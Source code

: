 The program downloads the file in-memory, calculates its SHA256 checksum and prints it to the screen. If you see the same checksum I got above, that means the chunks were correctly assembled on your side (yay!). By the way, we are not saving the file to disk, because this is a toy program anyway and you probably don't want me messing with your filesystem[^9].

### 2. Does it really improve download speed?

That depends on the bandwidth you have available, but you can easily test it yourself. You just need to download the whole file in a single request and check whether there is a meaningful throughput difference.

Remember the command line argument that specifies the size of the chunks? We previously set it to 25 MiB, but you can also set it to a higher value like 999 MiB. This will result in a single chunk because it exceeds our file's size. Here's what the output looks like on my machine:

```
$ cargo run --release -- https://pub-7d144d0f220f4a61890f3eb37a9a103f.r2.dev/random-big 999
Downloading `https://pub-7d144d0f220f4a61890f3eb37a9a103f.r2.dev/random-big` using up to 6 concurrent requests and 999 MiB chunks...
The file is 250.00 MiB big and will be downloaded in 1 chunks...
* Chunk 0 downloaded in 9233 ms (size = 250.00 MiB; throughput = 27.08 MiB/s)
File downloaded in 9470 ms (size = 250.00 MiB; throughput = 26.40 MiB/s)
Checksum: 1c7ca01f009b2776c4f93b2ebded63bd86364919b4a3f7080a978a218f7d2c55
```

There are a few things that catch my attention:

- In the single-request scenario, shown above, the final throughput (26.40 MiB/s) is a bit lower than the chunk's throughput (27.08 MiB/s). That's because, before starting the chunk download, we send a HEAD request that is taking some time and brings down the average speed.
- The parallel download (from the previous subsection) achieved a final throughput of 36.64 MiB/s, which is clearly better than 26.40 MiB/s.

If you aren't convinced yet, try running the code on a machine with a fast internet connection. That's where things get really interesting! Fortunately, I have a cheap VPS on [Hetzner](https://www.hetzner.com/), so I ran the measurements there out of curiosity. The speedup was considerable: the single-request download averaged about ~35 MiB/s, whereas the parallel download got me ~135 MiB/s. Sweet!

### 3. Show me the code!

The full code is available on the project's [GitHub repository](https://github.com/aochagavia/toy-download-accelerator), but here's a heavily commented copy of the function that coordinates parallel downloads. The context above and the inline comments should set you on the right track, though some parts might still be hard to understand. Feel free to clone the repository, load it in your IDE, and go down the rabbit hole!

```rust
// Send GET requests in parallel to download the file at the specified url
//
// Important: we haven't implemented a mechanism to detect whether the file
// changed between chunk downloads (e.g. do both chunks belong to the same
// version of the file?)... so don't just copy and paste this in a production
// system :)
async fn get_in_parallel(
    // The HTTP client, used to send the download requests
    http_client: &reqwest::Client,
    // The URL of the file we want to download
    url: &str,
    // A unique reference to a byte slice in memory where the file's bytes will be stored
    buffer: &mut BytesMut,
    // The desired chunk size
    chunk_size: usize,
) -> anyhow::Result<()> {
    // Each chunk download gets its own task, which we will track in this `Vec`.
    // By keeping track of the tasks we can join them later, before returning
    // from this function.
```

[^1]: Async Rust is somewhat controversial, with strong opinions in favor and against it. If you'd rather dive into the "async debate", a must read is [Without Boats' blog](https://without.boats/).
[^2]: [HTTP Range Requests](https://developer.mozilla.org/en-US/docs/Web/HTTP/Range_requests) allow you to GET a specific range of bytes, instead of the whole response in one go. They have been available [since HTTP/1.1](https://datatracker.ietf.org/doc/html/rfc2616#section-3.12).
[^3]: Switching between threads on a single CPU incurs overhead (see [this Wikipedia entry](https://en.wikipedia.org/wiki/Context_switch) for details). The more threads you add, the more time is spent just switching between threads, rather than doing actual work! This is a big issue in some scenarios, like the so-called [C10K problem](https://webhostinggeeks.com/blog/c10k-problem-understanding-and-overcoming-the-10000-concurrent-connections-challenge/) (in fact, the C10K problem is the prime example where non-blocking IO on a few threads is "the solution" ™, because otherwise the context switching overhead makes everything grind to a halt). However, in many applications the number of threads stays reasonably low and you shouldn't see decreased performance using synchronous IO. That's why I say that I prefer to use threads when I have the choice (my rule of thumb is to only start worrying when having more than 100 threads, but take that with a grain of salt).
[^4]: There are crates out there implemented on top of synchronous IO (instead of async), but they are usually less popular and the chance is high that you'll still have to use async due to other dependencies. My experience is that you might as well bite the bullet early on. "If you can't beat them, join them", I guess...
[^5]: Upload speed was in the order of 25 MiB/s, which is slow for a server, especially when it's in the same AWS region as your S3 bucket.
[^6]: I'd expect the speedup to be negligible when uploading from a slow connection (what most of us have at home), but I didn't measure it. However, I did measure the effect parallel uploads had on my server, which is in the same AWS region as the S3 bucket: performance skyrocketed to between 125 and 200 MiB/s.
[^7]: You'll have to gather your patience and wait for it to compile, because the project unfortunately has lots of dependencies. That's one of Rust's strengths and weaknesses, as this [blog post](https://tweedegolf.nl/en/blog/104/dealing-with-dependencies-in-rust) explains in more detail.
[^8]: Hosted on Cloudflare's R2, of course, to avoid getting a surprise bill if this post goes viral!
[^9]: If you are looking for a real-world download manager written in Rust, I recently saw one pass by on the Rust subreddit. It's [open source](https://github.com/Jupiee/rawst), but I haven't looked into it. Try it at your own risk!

▶ _Work item_
With the line that has "[^2]: [HTTP Range" as the first and the line that has "[^7]: You'll have" as the last, repeat exactly that run of lines above and no more.

▶ _Written solution_
[^2]: [HTTP Range Requests](https://developer.mozilla.org/en-US/docs/Web/HTTP/Range_requests) allow you to GET a specific range of bytes, instead of the whole response in one go. They have been available [since HTTP/1.1](https://datatracker.ietf.org/doc/html/rfc2616#section-3.12).
[^3]: Switching between threads on a single CPU incurs overhead (see [this Wikipedia entry](https://en.wikipedia.org/wiki/Context_switch) for details). The more threads you add, the more time is spent just switching between threads, rather than doing actual work! This is a big issue in some scenarios, like the so-called [C10K problem](https://webhostinggeeks.com/blog/c10k-problem-understanding-and-overcoming-the-10000-concurrent-connections-challenge/) (in fact, the C10K problem is the prime example where non-blocking IO on a few threads is "the solution" ™, because otherwise the context switching overhead makes everything grind to a halt). However, in many applications the number of threads stays reasonably low and you shouldn't see decreased performance using synchronous IO. That's why I say that I prefer to use threads when I have the choice (my rule of thumb is to only start worrying when having more than 100 threads, but take that with a grain of salt).
[^4]: There are crates out there implemented on top of synchronous IO (instead of async), but they are usually less popular and the chance is high that you'll still have to use async due to other dependencies. My experience is that you might as well bite the bullet early on. "If you can't beat them, join them", I guess...
[^5]: Upload speed was in the order of 25 MiB/s, which is slow for a server, especially when it's in the same AWS region as your S3 bucket.
[^6]: I'd expect the speedup to be negligible when uploading from a slow connection (what most of us have at home), but I didn't measure it. However, I did measure the effect parallel uploads had on my server, which is in the same AWS region as the S3 bucket: performance skyrocketed to between 125 and 200 MiB/s.
[^7]: You'll have to gather your patience and wait for it to compile, because the project unfortunately has lots of dependencies. That's one of Rust's strengths and weaknesses, as this [blog post](https://tweedegolf.nl/en/blog/104/dealing-with-dependencies-in-rust) explains in more detail.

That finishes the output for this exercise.